(Task brief): Images are to be skipped; everything else in the records must be repeated exactly.

(Dataset extract):

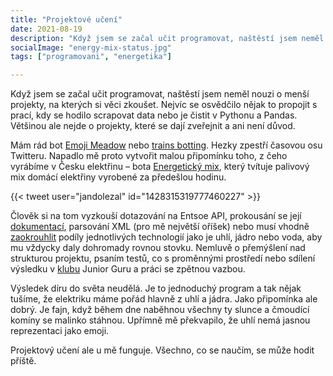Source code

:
 ```yaml
---
title: "Projektové učení"
date: 2021-08-19
description: "Když jsem se začal učit programovat, naštěstí jsem neměl nouzi o menší projekty, na kterých si věci zkoušet"
socialImage: "energy-mix-status.jpg"
tags: ["programovani", "energetika"]

---
```


Když jsem se začal učit programovat, naštěstí jsem neměl nouzi o menší projekty, na kterých si věci zkoušet. Nejvíc se osvědčilo nějak to propojit s prací, kdy se hodilo scrapovat data nebo je čistit v Pythonu a Pandas. Většinou ale nejde o projekty, které se dají zveřejnit a ani není důvod.

Mám rád bot [Emoji Meadow](https://twitter.com/emojimeadow) nebo [trains botting](https://twitter.com/choochoobot). Hezky zpestří časovou osu Twitteru. Napadlo mě proto vytvořit malou připomínku toho, z čeho vyrábíme v Česku elektřinu – bota [Energetický mix](https://github.com/jandolezal/energy-mix), který tvítuje palivový mix domácí elektřiny vyrobené za předešlou hodinu.

{{< tweet user="jandolezal" id="1428315319777460227" >}}

Člověk si na tom vyzkouší dotazování na Entsoe API, prokousání se její [dokumentací](https://transparency.entsoe.eu/content/static_content/Static%20content/web%20api/Guide.html#_psrtype), parsování XML (pro mě největší oříšek) nebo musí vhodně [zaokrouhlit](https://en.wikipedia.org/wiki/Largest_remainder_method) podíly jednotlivých technologií jako je uhlí, jádro nebo voda, aby mu vždycky daly dohromady rovnou stovku. Nemluvě o přemýšlení nad strukturou projektu, psaním testů, co s proměnnými prostředí nebo sdílení výsledku v [klubu](https://junior.guru/club/) Junior Guru a práci se zpětnou vazbou.

Výsledek díru do světa neudělá. Je to jednoduchý program a tak nějak tušíme, že elektriku máme pořád hlavně z uhlí a jádra. Jako připomínka ale dobrý. Je fajn, když během dne naběhnou všechny ty slunce a čmoudící komíny se malinko stáhnou. Upřímně mě překvapilo, že uhlí nemá jasnou reprezentaci jako emoji.

Projektový učení ale u mě funguje. Všechno, co se naučím, se může hodit příště.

(Answer space):
Source code

:
 ```yaml
---
title: "Projektové učení"
date: 2021-08-19
description: "Když jsem se začal učit programovat, naštěstí jsem neměl nouzi o menší projekty, na kterých si věci zkoušet"
socialImage: "energy-mix-status.jpg"
tags: ["programovani", "energetika"]

---
```


Když jsem se začal učit programovat, naštěstí jsem neměl nouzi o menší projekty, na kterých si věci zkoušet. Nejvíc se osvědčilo nějak to propojit s prací, kdy se hodilo scrapovat data nebo je čistit v Pythonu a Pandas. Většinou ale nejde o projekty, které se dají zveřejnit a ani není důvod.

Mám rád bot [Emoji Meadow](https://twitter.com/emojimeadow) nebo [trains botting](https://twitter.com/choochoobot). Hezky zpestří časovou osu Twitteru. Napadlo mě proto vytvořit malou připomínku toho, z čeho vyrábíme v Česku elektřinu – bota [Energetický mix](https://github.com/jandolezal/energy-mix), který tvítuje palivový mix domácí elektřiny vyrobené za předešlou hodinu.

{{< tweet user="jandolezal" id="1428315319777460227" >}}

Člověk si na tom vyzkouší dotazování na Entsoe API, prokousání se její [dokumentací](https://transparency.entsoe.eu/content/static_content/Static%20content/web%20api/Guide.html#_psrtype), parsování XML (pro mě největší oříšek) nebo musí vhodně [zaokrouhlit](https://en.wikipedia.org/wiki/Largest_remainder_method) podíly jednotlivých technologií jako je uhlí, jádro nebo voda, aby mu vždycky daly dohromady rovnou stovku. Nemluvě o přemýšlení nad strukturou projektu, psaním testů, co s proměnnými prostředí nebo sdílení výsledku v [klubu](https://junior.guru/club/) Junior Guru a práci se zpětnou vazbou.

Výsledek díru do světa neudělá. Je to jednoduchý program a tak nějak tušíme, že elektriku máme pořád hlavně z uhlí a jádra. Jako připomínka ale dobrý. Je fajn, když během dne naběhnou všechny ty slunce a čmoudící komíny se malinko stáhnou. Upřímně mě překvapilo, že uhlí nemá jasnou reprezentaci jako emoji.

Projektový učení ale u mě funguje. Všechno, co se naučím, se může hodit příště.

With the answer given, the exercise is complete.